The paper is 80:85% water when it reaches the press section. As its name implies, the purpose of the press section is to compress the fiber web to improve fiber bonding and regulate the ultimate thickness, bulk, and finish of the paper. The degree of pressing at this stage can be adjusted, depending on the desired bulk and finish of the paper. When the web leaves the press section, it is 60:70% water, and is ready to be sent to the drying section, where a series of heated cylinders evaporate residual moisture. The method of drying also depends on the desired characteristics of the paper. (See also Yankee Dryer and Air Drying.) The drying section also includes a size press, which adds a sizing solution to many types of papers. Following drying, paper may be subjected to various degrees of calendering to impart the desired finish, thickness, or other characteristics.

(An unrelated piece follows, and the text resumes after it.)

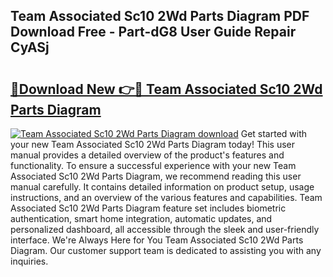 ## Team Associated Sc10 2Wd Parts Diagram PDF Download Free - Part-dG8 User Guide Repair CyASj

# <h2><a href="http://dft82tw.blite.top/?on=Team+Associated+Sc10+2Wd+Parts+Diagram">🔗Download New 👉🔴 Team Associated Sc10 2Wd Parts Diagram</a></h2>

[![Team Associated Sc10 2Wd Parts Diagram download](https://i.imgur.com/lujVjoI.png)](http://dft82tw.blite.top/?on=Team+Associated+Sc10+2Wd+Parts+Diagram)
Get started with your new Team Associated Sc10 2Wd Parts Diagram today! This user manual provides a detailed overview of the product's features and functionality. To ensure a successful experience with your new Team Associated Sc10 2Wd Parts Diagram, we recommend reading this user manual carefully. It contains detailed information on product setup, usage instructions, and an overview of the various features and capabilities. Team Associated Sc10 2Wd Parts Diagram feature set includes biometric authentication, smart home integration, automatic updates, and personalized dashboard, all accessible through the sleek and user-friendly interface. We're Always Here for You Team Associated Sc10 2Wd Parts Diagram. Our customer support team is dedicated to assisting you with any inquiries.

The difficulties created by the two-sidedness of paper has resulted in the search for modifications or replacements to the conventional fourdrinier machine. (See also Twin-wire Former and Cylinder Machine, as well as Paper and Papermaking: Papermaking.)

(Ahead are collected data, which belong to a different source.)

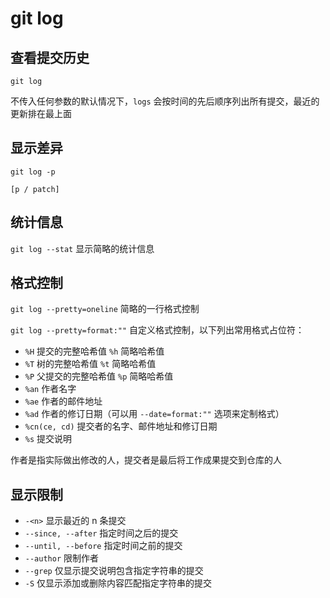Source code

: # git log

## 查看提交历史

`git log`

不传入任何参数的默认情况下，`logs` 会按时间的先后顺序列出所有提交，最近的更新排在最上面

## 显示差异

`git log -p`

`[p / patch]`

## 统计信息

`git log --stat` 显示简略的统计信息

## 格式控制

`git log --pretty=oneline` 简略的一行格式控制

`git log --pretty=format:""`
自定义格式控制，以下列出常用格式占位符：

- `%H` 提交的完整哈希值 `%h` 简略哈希值
- `%T` 树的完整哈希值 `%t` 简略哈希值
- `%P` 父提交的完整哈希值 `%p` 简略哈希值
- `%an` 作者名字
- `%ae` 作者的邮件地址
- `%ad` 作者的修订日期（可以用 `--date=format:""` 选项来定制格式）
- `%cn(ce, cd)` 提交者的名字、邮件地址和修订日期
- `%s` 提交说明

作者是指实际做出修改的人，提交者是最后将工作成果提交到仓库的人

## 显示限制

- `-<n>` 显示最近的 n 条提交
- `--since, --after` 指定时间之后的提交
- `--until, --before` 指定时间之前的提交
- `--author` 限制作者
- `--grep` 仅显示提交说明包含指定字符串的提交
- `-S` 仅显示添加或删除内容匹配指定字符串的提交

The fourdrinier machine has a fairly complex history that begins around the period of the French Revolution in a papermill run by St. Leger Didot. During the Napoleonic Wars, most of his skilled papermakers were conscripted into the army. Didot hired a new personnel director, Nicholas Robert, who had a talent for engineering and told Didot his idea for an automated papermaking machine. Didot agreed to financially support Robert in this endeavor. Robert produced a working model, and applied for a French patent. Soon, Didot and Robert fought over who actually held the rights to the machine, the result being that Didot agreed to buy the rights from Robert. A short time later, Robert sued to regain the rights and won, but Didot bought them back again. Robert, never actually getting paid by Didot, tried for the rest of his life to sell his invention but failed, and died broke. Meanwhile, Didot, having come to believe that there was no market for a papermaking machine, gave the idea to his brother-in-law, John Gamble, in London. There, Gamble took the idea to two stationer brothers, Henry and Sealy Fourdrinier, who agreed to help build the machine. In 1801, Gamble received a patent for the machine in Britain and the Fourdriniers started getting the machines manufactured. The man employed in their mill who was put in charge of the project also ran a foundry elsewhere, and passed all the paper-machine work to one of his foundry employees—Bryan Donkin—who was coerced into building the machine based on Robert's original design. Donkin improved on the machine, and set it up in a papermill at Frogmore in Hertsfordshire in 1803, primarily to manufacture wallpaper. The new papermaking machines, however, did not sell well, and other manufacturers infringed on the patent. Eventually, the court costs of the patent infringement suits drove the Fourdrinier brothers into bankruptcy.